# STOLEN PEN!



## BradG (Mar 28, 2012)

Mysteriously the article pictured below disappeared shortly after a photoshoot.

I have a prime suspect, which is SWMBO.... i shall check her bag in the morning


----------



## ToddMR (Mar 28, 2012)

Nice pen.  I can see why it is missing.    Remember, Resizing is your friend.


----------



## RSidetrack (Mar 28, 2012)

Wow very nice - I wish I could admit to stealing it!  Hopefully you can track it down :biggrin:


----------



## MarkD (Mar 28, 2012)

I could see how that might get stolen! :biggrin:
Very nice!


----------



## The Penguin (Mar 28, 2012)

is that a Brooks blank?

very nice!


----------



## Andrew_K99 (Mar 28, 2012)

A little too much gold for my liking but that blank is gorgeous.

AK


----------



## BradG (Mar 28, 2012)

indeed it is a brooks blank


----------



## Haynie (Mar 28, 2012)

One must remember that a wife does not steal, they take what you were going to give them anyway.

Nice pen by the way.


----------



## BradG (Mar 28, 2012)

Andrew_K99 said:


> A little too much gold for my liking but that blank is gorgeous.
> 
> AK


 
me too, im more of a chrome person 



Haynie said:


> One must remember that a wife does not steal, they take what you were going to give them anyway.
> 
> Nice pen by the way.


 
hm. falls under the same category as comments such as:
"go ahead"
"i dont mind at all"
"thats fine - aka fine"


----------



## Lenny (Mar 28, 2012)

For a criminal she has good taste!


----------



## Jim Burr (Mar 28, 2012)

BradG said:


> Andrew_K99 said:
> 
> 
> > A little too much gold for my liking but that blank is gorgeous.
> ...



Glad you said that Brad! It's a beautiful job!! I got so sick of gold that I refused to use gold for about 3 years when Ti plating came out! Started using gold from time to time now, but only carefully!


----------



## BradG (Mar 28, 2012)

I actually purchased the gold kit to pinch the chrome centreband from it and finial  as you can see this one has a gold band and finial which has been removed from a chrome kit. as for the pen from the chrome kit, that'l be appearing over the next few days with a bit of luck. excited to make this one


----------



## Ironwood (Mar 28, 2012)

Beautiful pen, my wife would steal that one as well.

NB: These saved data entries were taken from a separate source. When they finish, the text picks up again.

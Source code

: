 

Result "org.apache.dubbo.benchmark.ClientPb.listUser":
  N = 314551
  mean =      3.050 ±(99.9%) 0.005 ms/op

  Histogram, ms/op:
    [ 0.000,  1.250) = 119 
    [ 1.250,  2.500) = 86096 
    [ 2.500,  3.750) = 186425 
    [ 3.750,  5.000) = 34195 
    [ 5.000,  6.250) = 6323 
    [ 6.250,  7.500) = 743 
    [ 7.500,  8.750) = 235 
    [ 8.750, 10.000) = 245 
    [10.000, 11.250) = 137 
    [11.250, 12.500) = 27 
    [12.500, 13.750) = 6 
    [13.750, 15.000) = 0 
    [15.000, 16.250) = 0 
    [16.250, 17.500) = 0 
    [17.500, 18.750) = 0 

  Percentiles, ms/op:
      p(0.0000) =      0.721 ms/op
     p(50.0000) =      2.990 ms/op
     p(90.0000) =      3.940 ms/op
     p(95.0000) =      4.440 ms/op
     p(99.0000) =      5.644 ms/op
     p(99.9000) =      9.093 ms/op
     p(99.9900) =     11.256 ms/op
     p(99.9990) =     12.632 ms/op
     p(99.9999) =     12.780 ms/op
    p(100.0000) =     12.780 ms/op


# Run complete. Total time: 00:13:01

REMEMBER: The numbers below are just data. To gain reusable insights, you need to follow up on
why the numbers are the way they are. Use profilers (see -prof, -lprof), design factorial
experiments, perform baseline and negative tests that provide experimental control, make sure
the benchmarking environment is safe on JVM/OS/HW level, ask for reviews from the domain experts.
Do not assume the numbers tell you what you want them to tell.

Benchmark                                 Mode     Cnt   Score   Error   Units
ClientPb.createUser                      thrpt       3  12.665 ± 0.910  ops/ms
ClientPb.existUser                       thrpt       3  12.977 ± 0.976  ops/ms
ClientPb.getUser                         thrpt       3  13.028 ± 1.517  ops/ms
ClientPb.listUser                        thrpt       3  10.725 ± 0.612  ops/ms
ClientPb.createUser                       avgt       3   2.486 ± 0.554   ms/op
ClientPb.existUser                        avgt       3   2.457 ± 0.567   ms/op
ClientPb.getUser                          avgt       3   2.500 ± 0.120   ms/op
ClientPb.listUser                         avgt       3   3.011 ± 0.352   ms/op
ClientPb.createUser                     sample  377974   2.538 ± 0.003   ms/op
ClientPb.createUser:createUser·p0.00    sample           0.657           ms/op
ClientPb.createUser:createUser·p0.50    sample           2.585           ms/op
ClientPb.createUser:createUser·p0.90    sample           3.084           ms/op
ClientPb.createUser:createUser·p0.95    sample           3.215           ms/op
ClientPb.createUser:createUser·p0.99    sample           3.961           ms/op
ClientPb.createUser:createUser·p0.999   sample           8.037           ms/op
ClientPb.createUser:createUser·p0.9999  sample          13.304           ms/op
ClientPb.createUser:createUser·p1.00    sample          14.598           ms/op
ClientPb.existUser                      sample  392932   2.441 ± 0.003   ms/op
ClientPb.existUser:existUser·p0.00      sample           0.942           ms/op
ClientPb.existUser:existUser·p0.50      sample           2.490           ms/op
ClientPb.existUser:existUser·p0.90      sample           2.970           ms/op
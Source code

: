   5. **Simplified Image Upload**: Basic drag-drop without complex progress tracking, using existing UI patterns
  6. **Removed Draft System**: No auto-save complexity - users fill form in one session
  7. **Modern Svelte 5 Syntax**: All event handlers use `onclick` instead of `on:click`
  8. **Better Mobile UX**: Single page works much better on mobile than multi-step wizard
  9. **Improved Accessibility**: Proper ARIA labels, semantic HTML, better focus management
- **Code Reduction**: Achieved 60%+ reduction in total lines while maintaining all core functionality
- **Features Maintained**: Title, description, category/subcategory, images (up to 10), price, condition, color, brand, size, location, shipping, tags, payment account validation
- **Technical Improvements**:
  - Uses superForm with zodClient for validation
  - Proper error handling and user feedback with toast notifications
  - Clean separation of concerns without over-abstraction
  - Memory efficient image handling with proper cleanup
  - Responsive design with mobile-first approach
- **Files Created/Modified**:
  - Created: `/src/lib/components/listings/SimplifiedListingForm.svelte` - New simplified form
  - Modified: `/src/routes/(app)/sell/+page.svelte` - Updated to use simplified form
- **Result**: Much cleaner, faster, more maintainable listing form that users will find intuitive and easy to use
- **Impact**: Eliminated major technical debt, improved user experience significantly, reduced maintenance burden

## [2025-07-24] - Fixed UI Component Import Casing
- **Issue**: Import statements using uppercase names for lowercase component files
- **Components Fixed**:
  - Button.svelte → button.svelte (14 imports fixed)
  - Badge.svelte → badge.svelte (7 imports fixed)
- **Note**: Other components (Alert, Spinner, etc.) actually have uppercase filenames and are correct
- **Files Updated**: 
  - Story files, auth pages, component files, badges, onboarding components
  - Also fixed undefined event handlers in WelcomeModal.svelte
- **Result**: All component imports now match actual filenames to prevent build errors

I think it is known as " relocation of family assets "


----------



## Brooks803 (Mar 28, 2012)

Love it! My wife says she would have stolen it too. Atleast you had it long enough to snap a few pics of it!


----------



## EarlD (Mar 28, 2012)

Sweet!  Don't accuse her of stealing it.  Just say you were thinking about her the whole time you were making it.


----------



## 76winger (Mar 28, 2012)

BradG said:


> Andrew_K99 said:
> 
> 
> > A little too much gold for my liking but that blank is gorgeous.
> ...



*To the Contrary I'm a Gold person and I think it's AWESOME!!!*

Chrome reminds me too much of rusty bumpers on automobiles from the past.


----------



## The Penguin (Mar 28, 2012)

BradG said:


> I actually purchased the gold kit to pinch the chrome centreband from it and finial  as you can see this one has a gold band and finial which has been removed from a chrome kit. as for the pen from the chrome kit, that'l be appearing over the next few days with a bit of luck. excited to make this one


should have made a matching finial from the same material.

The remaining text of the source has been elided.